EXERCISE: Each line of the records that holds "this" should be shown in full.

Document images with source code:
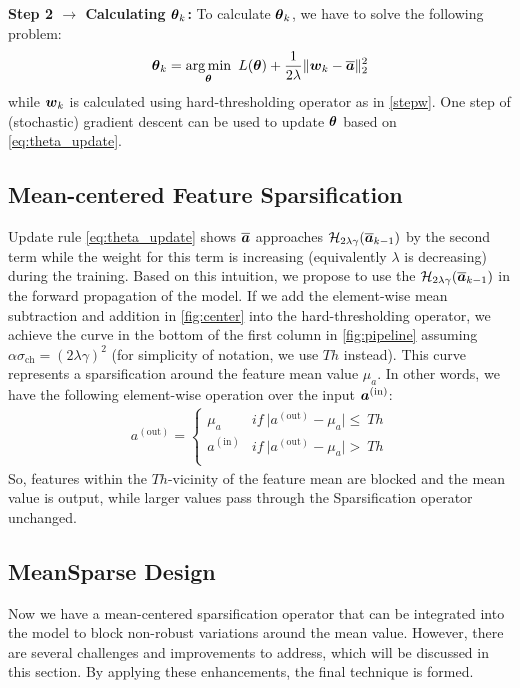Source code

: \documentclass[conference]{IEEEtran}
\newcommand{\argmin}{\operatornamewithlimits{arg\,min}}
\begin{document}
\textbf{Step 2 $\rightarrow$ Calculating $\thetab_k$:}
To calculate $\thetab_k$, we have to solve the following problem:
\begin{align}
    \thetab_{k} = \argmin_{\thetab}~L(\thetab)+\frac{1}{2\lambda}\Vert \wb_k-\overline{\abn}\Vert_2^2\label{eq:theta_update}
\end{align}
while $\wb_k$ is calculated using hard-thresholding operator as in \eqref{stepw}. One step of (stochastic) gradient descent can be used to update $\thetab$ based on \eqref{eq:theta_update}.

\subsection{Mean-centered Feature Sparsification}
Update rule \eqref{eq:theta_update} shows $\overline{\abn}$ approaches $\Hc_{2\lambda\gamma}(\overline{\abn}_{k-1})$ by the second term while the weight for this term is increasing (equivalently $\lambda$ is decreasing) during the training. Based on this intuition, we propose to use the $\Hc_{2\lambda\gamma}(\overline{\abn}_{k-1})$ in the forward propagation of the model. If we add the element-wise mean subtraction and addition in \ref{fig:center} into the hard-thresholding operator, we achieve the curve in the bottom of the first column in \ref{fig:pipeline} assuming $\alpha\sigma_{\mathrm{ch}} = (2\lambda\gamma)^2$ (for simplicity of notation, we use $Th$ instead). This curve represents a sparsification around the feature mean value $\mu_a$. In other words, we have the following element-wise operation over the input $\abn^{(\text{in})}$:
\begin{align*}
    a^{(\text{out})} =
    \begin{cases}
        \mu_a & if~ \vert a^{(\text{out})} - \mu_a \vert \leq~Th \\
        a^{(\text{in})} & if~ \vert a^{(\text{out})} - \mu_a \vert >~Th\\
    \end{cases}
\end{align*}
So, features within the $Th$-vicinity of the feature mean are blocked and the mean value is output, while larger values pass through the Sparsification operator unchanged.

\subsection{MeanSparse Design}
Now we have a mean-centered sparsification operator that can be integrated into the model to block non-robust variations around the mean value. However, there are several challenges and improvements to address, which will be discussed in this section. By applying these enhancements, the final technique is formed.
\end{document}
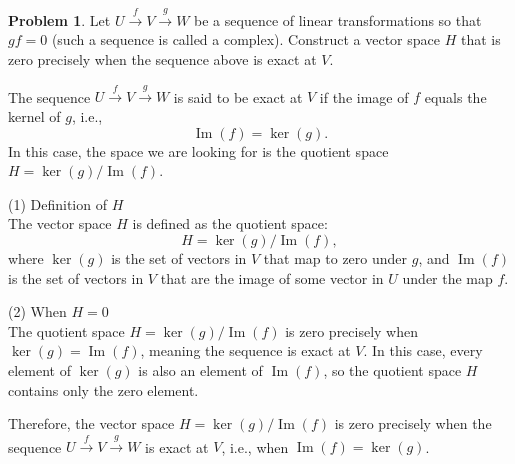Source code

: \documentclass[12pt]{article}
\theoremstyle{definition}
\newtheorem{problem}{Problem}
\begin{document}
\begin{problem}
    Let $U \xrightarrow{f} V \xrightarrow{g} W$ be a sequence of linear transformations so that $gf = 0$ (such a sequence is called a complex).
    Construct a vector space $H$ that is zero precisely when the sequence above is exact at $V$.

    \begin{solution}
        The sequence \(U \xrightarrow{f} V \xrightarrow{g} W\) is said to be exact at \(V\) if the image of \(f\) equals the kernel of \(g\), i.e.,
        \[
        \operatorname{Im}(f) = \ker(g).
        \]
        In this case, the space we are looking for is the quotient space \(H = \ker(g) / \operatorname{Im}(f)\).
    
        (1) Definition of \(H\)\\
        The vector space \(H\) is defined as the quotient space:
        \[
        H = \ker(g) / \operatorname{Im}(f),
        \]
        where \(\ker(g)\) is the set of vectors in \(V\) that map to zero under \(g\), and \(\operatorname{Im}(f)\) is the set of vectors in \(V\) that are the image of some vector in \(U\) under the map \(f\).
    
        (2) When \(H = 0\)\\
        The quotient space \(H = \ker(g) / \operatorname{Im}(f)\) is zero precisely when \(\ker(g) = \operatorname{Im}(f)\), meaning the sequence is exact at \(V\). In this case, every element of \(\ker(g)\) is also an element of \(\operatorname{Im}(f)\), so the quotient space \(H\) contains only the zero element.
    
        Therefore, the vector space \(H = \ker(g) / \operatorname{Im}(f)\) is zero precisely when the sequence \(U \xrightarrow{f} V \xrightarrow{g} W\) is exact at \(V\), i.e., when \(\operatorname{Im}(f) = \ker(g)\).

    \end{solution}
\end{problem}
\end{document}
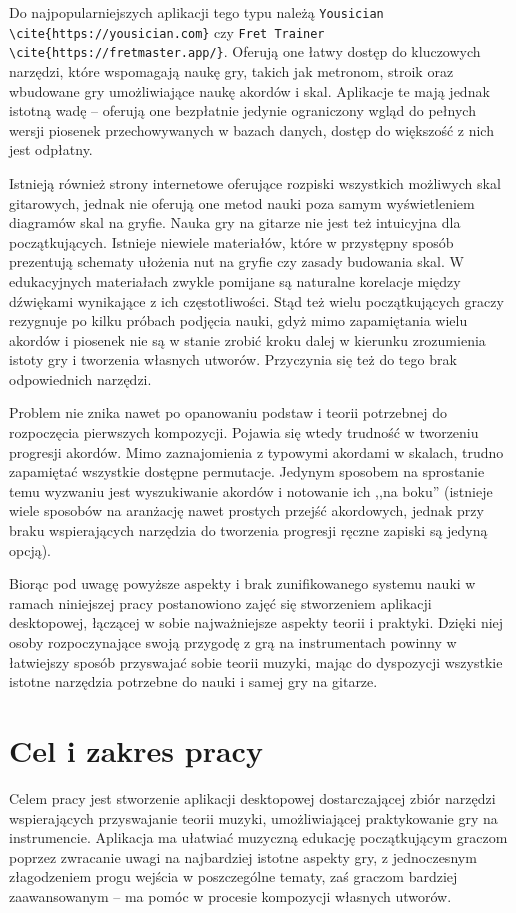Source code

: Do najpopularniejszych aplikacji tego typu należą \texttt{Yousician} \verb+\cite{https://yousician.com}+ czy \texttt{Fret Trainer} \verb+\cite{https://fretmaster.app/}+. %
Oferują one łatwy dostęp do kluczowych narzędzi, które wspomagają naukę gry, takich jak metronom, stroik oraz wbudowane gry umożliwiające naukę akordów i skal. Aplikacje te mają jednak istotną wadę – oferują one bezpłatnie jedynie ograniczony wgląd do pełnych wersji piosenek przechowywanych w bazach danych, dostęp do większość z nich jest odpłatny.

Istnieją również strony internetowe oferujące rozpiski wszystkich możliwych skal gitarowych, jednak nie oferują one metod nauki poza samym wyświetleniem diagramów skal na gryfie. Nauka gry na gitarze nie jest też intuicyjna dla początkujących. Istnieje niewiele materiałów, które w przystępny sposób prezentują schematy ułożenia nut na gryfie czy zasady budowania skal. W edukacyjnych materiałach zwykle pomijane są naturalne korelacje między dźwiękami wynikające z ich częstotliwości. Stąd też wielu początkujących graczy rezygnuje po kilku próbach podjęcia nauki, gdyż mimo zapamiętania wielu akordów i piosenek nie są w stanie zrobić kroku dalej w kierunku zrozumienia istoty gry i tworzenia własnych utworów. Przyczynia się też do tego brak odpowiednich narzędzi.

Problem nie znika nawet po opanowaniu podstaw i teorii potrzebnej do rozpoczęcia pierwszych kompozycji. Pojawia się wtedy trudność w tworzeniu progresji akordów. Mimo zaznajomienia z typowymi akordami w skalach, trudno zapamiętać wszystkie dostępne permutacje. Jedynym sposobem na sprostanie temu wyzwaniu jest wyszukiwanie akordów i notowanie ich ,,na boku'' (istnieje wiele sposobów na aranżację nawet prostych przejść akordowych, jednak przy braku wspierających narzędzia do tworzenia progresji ręczne zapiski są jedyną opcją).

Biorąc pod uwagę powyższe aspekty i brak zunifikowanego systemu nauki w ramach niniejszej pracy postanowiono zajęć się stworzeniem aplikacji desktopowej, łączącej w sobie najważniejsze aspekty teorii i praktyki. Dzięki niej osoby rozpoczynające swoją przygodę z grą na instrumentach powinny w łatwiejszy sposób przyswajać sobie teorii muzyki, mając do dyspozycji wszystkie istotne narzędzia potrzebne do nauki i samej gry na gitarze.

\section{Cel i zakres pracy}
Celem pracy jest stworzenie aplikacji desktopowej dostarczającej zbiór narzędzi wspierających przyswajanie teorii muzyki, umożliwiającej praktykowanie gry na instrumencie. Aplikacja ma ułatwiać muzyczną edukację początkującym graczom poprzez zwracanie uwagi na najbardziej istotne aspekty gry, z jednoczesnym złagodzeniem progu wejścia w poszczególne tematy, zaś graczom bardziej zaawansowanym -- ma pomóc w procesie kompozycji własnych utworów. 

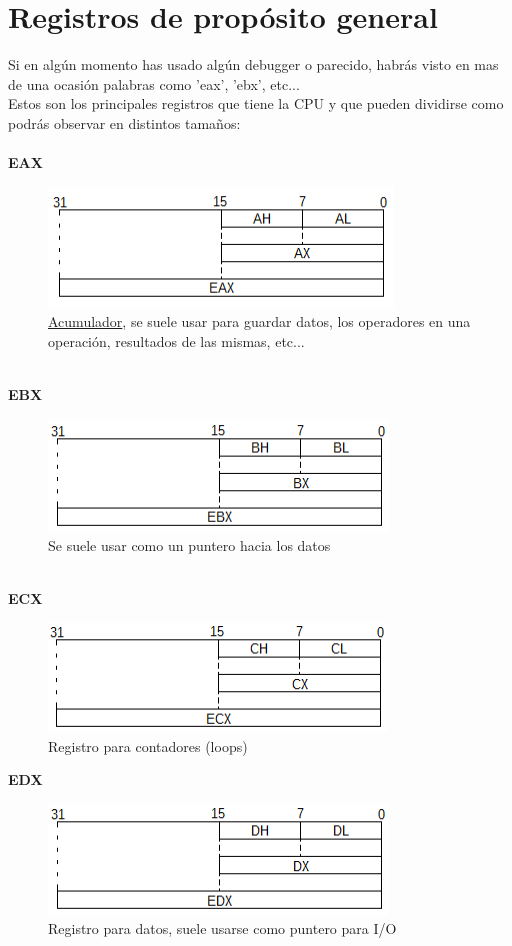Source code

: \documentclass{fennix}
\begin{document}
\newpage
\section{Registros de propósito general}
Si en algún momento has usado algún debugger o parecido, habrás visto en mas de una ocasión palabras como 'eax', 'ebx', etc...\\
Estos son los principales registros que tiene la CPU y que pueden dividirse como podrás observar en distintos tamaños:\\
\\
\textbf{EAX}
\begin{figure}[h]
	\includegraphics{eax}
	\centering
	\caption{\underline{Acumulador}, se suele usar para guardar datos, los operadores en una operación, resultados de las mismas, etc...}
\end{figure}
\\
\textbf{EBX}
\begin{figure}[h]
	\includegraphics{ebx}
	\centering
	\caption{Se suele usar como un puntero hacia los datos}
\end{figure}
\\
\textbf{ECX}
\begin{figure}[h]
	\includegraphics{ecx}
	\centering
	\caption{Registro para contadores (loops)}
\end{figure}
\newpage
\textbf{EDX}
\begin{figure}[h]
	\includegraphics{edx}
	\centering
	\caption{Registro para datos, suele usarse como puntero para I/O}
\end{figure}
\end{document}
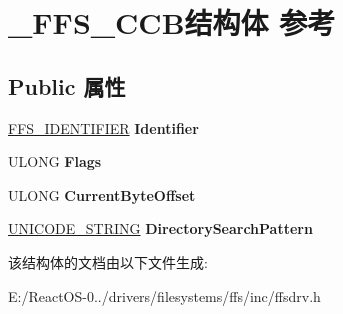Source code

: \hypertarget{struct___f_f_s___c_c_b}{}\section{\+\_\+\+F\+F\+S\+\_\+\+C\+C\+B结构体 参考}
\label{struct___f_f_s___c_c_b}
\subsection*{Public 属性}
\begin{DoxyCompactItemize}
\item 
\mbox{\label{struct___f_f_s___c_c_b_a06fd22430a36ba05ff47b711eee82e7c}} 
\hyperlink{struct___f_f_s___i_d_e_n_t_i_f_i_e_r}{F\+F\+S\+\_\+\+I\+D\+E\+N\+T\+I\+F\+I\+ER} {\bfseries Identifier}
\item 
\mbox{\label{struct___f_f_s___c_c_b_ab75d5c78a50273dee9cf4b31d41d76c3}} 
U\+L\+O\+NG {\bfseries Flags}
\item 
\mbox{\label{struct___f_f_s___c_c_b_acac3c0c3bcf0961a5752f20a8a020624}} 
U\+L\+O\+NG {\bfseries Current\+Byte\+Offset}
\item 
\mbox{\label{struct___f_f_s___c_c_b_aedaa00d9c5f115cb6d6016f23f507823}} 
\hyperlink{struct___u_n_i_c_o_d_e___s_t_r_i_n_g}{U\+N\+I\+C\+O\+D\+E\+\_\+\+S\+T\+R\+I\+NG} {\bfseries Directory\+Search\+Pattern}
\end{DoxyCompactItemize}


该结构体的文档由以下文件生成\+:\begin{DoxyCompactItemize}
\item 
E\+:/\+React\+O\+S-\/0../drivers/filesystems/ffs/inc/ffsdrv.\+h\end{DoxyCompactItemize}
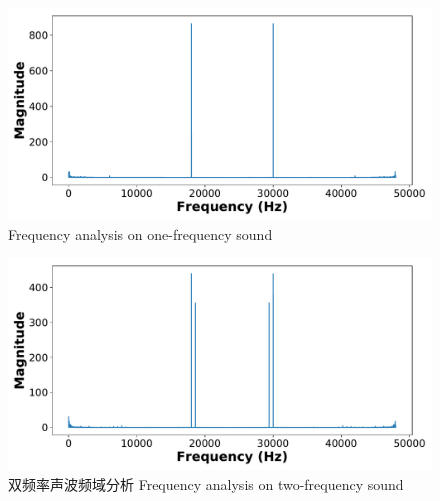 \begin{figure}
  \centering
  \begin{minipage}[t]{0.49\textwidth}
    \centering
    \includegraphics[width=\textwidth]{figure/one-freq-fft.pdf}
      {Frequency analysis on one-frequency sound}
        \label{fig:frequency-analysis-one-frequency}
  \end{minipage}
  \centering
  \begin{minipage}[t]{0.49\textwidth}
    \centering
    \includegraphics[width=\textwidth]{figure/two-freq-fft.pdf}
    \bicaption
    {双频率声波频域分析}
    {Frequency analysis on two-frequency sound}
    \label{fig:frequency-analysis-two-frequency}
   \end{minipage}
\end{figure}

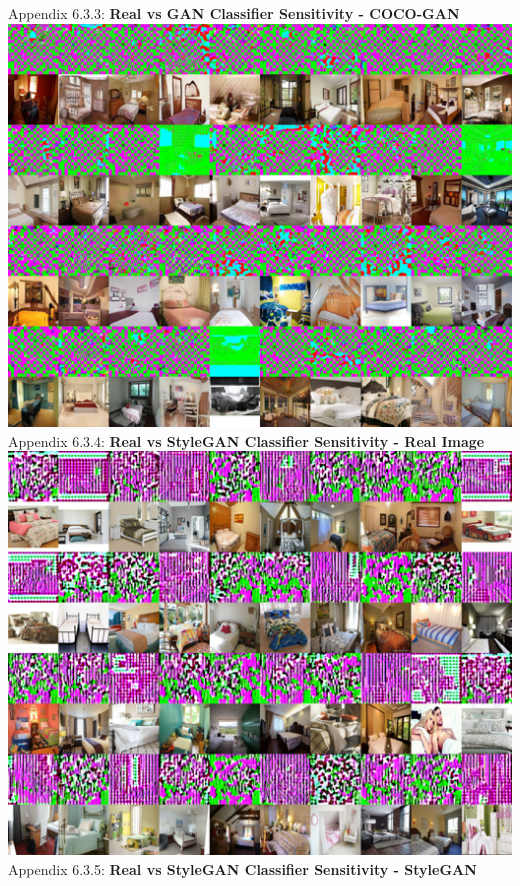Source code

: \documentclass[10pt]{article}
\begin{document}
    \newpage
    Appendix 6.3.3: \textbf{Real vs GAN Classifier Sensitivity - COCO-GAN}\\
    \includegraphics[scale=1.05]{smoothgrad-big/combined_model/testing-3-2-combined-dataset-coco-smoothgrad.png}\\
    Appendix 6.3.4: \textbf{Real vs StyleGAN Classifier Sensitivity - Real Image}\\
    \includegraphics[scale=1.05]{smoothgrad-big/stylegan_model/testing-2-2-combined-dataset-raw-smoothgrad.png}
    \newpage
    Appendix 6.3.5: \textbf{Real vs StyleGAN Classifier Sensitivity - StyleGAN}\\
\end{document}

RESULT OF THE TASK:
Update rule \eqref{eq:theta_update} shows $\overline{\abn}$ approaches $\Hc_{2\lambda\gamma}(\overline{\abn}_{k-1})$ by the second term while the weight for this term is increasing (equivalently $\lambda$ is decreasing) during the training. Based on this intuition, we propose to use the $\Hc_{2\lambda\gamma}(\overline{\abn}_{k-1})$ in the forward propagation of the model. If we add the element-wise mean subtraction and addition in \ref{fig:center} into the hard-thresholding operator, we achieve the curve in the bottom of the first column in \ref{fig:pipeline} assuming $\alpha\sigma_{\mathrm{ch}} = (2\lambda\gamma)^2$ (for simplicity of notation, we use $Th$ instead). This curve represents a sparsification around the feature mean value $\mu_a$. In other words, we have the following element-wise operation over the input $\abn^{(\text{in})}$:
Now we have a mean-centered sparsification operator that can be integrated into the model to block non-robust variations around the mean value. However, there are several challenges and improvements to address, which will be discussed in this section. By applying these enhancements, the final technique is formed.
        In this case, the space we are looking for is the quotient space \(H = \ker(g) / \operatorname{Im}(f)\).
        The quotient space \(H = \ker(g) / \operatorname{Im}(f)\) is zero precisely when \(\ker(g) = \operatorname{Im}(f)\), meaning the sequence is exact at \(V\). In this case, every element of \(\ker(g)\) is also an element of \(\operatorname{Im}(f)\), so the quotient space \(H\) contains only the zero element.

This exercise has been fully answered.